Addressing people who marched against what they called ‘oppressive laws’ in Bor on Monday, Michael Makuei Lueth says the Sudan People’s Liberation Movement (SPLM) will welcome the bill when only southerners are legible to participant in 2011 referendum.
In 2011, a referendum will be held in South Sudan according to the 2005 peace accord that ended 2 decades of civil war between the former rebel SPLM, which now rules the semi-autonomous region, and Khartoum’s National Congress Party.
However, a law which will guide the process of referendum is not enacted after SPLM disputed a modified referendum bill on Tuesday December 22 after the NCP legislators dropped some articles agreed previously by the two parties.
The approved bill cancelled an article stipulating that southerners who reside after 1956 outside the region will have to register and vote only in South Sudan. The referendum also allows other Sudanese who are staying in the south since January 1, 1956, according to legal sources. A northerner, however, have to be screened and recommended by local chiefs about his residence in the south.
Briefing protestors in Bor on Monday, Minister Makuei Lueth warned that the CPA will be critically tested if the referendum bill is signed into law by President Omar Bashir in the form, then that will allow all Sudanese to decide southerners’ destiny.

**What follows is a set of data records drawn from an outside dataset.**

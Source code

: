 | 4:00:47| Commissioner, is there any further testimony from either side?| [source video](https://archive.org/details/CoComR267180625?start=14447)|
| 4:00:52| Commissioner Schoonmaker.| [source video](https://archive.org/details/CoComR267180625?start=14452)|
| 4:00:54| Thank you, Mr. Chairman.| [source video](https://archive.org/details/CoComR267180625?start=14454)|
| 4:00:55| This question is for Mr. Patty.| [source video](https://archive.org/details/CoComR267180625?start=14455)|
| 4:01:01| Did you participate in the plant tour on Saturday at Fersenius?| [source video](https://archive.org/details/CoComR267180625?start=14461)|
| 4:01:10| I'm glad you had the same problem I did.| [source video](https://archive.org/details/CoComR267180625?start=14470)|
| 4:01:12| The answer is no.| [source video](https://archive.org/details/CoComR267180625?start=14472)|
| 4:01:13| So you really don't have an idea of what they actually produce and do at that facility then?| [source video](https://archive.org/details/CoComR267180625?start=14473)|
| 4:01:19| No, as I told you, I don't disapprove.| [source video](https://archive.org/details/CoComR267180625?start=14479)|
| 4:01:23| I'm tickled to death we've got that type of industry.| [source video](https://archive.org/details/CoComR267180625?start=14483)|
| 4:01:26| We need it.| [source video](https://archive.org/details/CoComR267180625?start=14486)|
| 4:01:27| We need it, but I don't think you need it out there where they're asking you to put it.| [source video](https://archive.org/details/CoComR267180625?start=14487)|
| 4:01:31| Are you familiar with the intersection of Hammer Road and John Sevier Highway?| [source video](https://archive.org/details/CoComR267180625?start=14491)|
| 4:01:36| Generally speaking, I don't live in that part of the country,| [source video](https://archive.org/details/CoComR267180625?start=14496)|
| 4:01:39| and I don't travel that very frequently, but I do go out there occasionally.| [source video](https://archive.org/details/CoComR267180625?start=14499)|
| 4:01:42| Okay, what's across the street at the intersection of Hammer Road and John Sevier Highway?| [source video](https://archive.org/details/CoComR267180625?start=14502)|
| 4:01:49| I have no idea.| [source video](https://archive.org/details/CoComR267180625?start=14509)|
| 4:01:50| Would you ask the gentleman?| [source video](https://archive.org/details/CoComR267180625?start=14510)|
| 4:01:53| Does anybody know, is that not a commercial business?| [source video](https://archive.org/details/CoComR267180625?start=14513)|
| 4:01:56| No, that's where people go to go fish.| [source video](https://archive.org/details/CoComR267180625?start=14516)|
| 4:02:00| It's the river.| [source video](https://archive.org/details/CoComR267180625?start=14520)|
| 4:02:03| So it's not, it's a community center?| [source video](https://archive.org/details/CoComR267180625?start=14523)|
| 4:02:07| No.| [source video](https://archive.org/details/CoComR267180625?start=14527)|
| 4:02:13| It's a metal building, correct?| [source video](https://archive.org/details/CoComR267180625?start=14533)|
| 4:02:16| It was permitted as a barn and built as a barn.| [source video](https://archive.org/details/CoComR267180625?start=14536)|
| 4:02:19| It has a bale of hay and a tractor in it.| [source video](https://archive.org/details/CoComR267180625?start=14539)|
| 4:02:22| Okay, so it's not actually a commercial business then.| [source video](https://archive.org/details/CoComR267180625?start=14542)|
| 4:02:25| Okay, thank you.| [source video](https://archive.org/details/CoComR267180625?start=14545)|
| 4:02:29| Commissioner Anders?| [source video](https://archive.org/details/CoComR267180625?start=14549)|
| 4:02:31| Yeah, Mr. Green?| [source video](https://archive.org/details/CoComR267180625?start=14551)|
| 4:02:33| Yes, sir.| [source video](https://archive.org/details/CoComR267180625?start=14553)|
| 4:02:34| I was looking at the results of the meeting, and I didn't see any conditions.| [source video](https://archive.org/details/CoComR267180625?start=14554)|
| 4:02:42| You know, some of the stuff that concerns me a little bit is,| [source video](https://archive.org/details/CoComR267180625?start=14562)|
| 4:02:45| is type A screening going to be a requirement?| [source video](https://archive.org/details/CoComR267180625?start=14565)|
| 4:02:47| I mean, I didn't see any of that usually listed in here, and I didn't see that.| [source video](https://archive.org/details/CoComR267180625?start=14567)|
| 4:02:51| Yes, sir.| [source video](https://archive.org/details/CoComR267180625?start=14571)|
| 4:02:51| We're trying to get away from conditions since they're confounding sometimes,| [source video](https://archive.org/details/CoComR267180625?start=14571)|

Mr. Lueth said if all southerners outside the south will participant in referendum, “this means all Sudanese are going to participant. This is inclusive and will not give correct results [of referendum.”
The protest, ongoing in all southern towns on Monday, December 28, 2009 also demands that popular consultations in Nuba Mountains and referendum in Abyei should be made fairly.
The demonstrators also had banners with writing “Peace in Darfur is a necessity before 2010 elections.” Some banners also say “partnership between NCP and SPLM
lies in the implementation of CPA.”
This display indicates public frustration over repeated delays in implementing the CPA. For example, referendum bill was expected in 2008. North—South border demarcation was due in the first six months of CPA but all in vain.
According to Makuei, Monday peaceful matching organized by SPLM and other political parties is also meant to inform the NCP that the National Security bill is oppressive. He says giving security agents powers to arrest rather only collecting information is against basis human rights.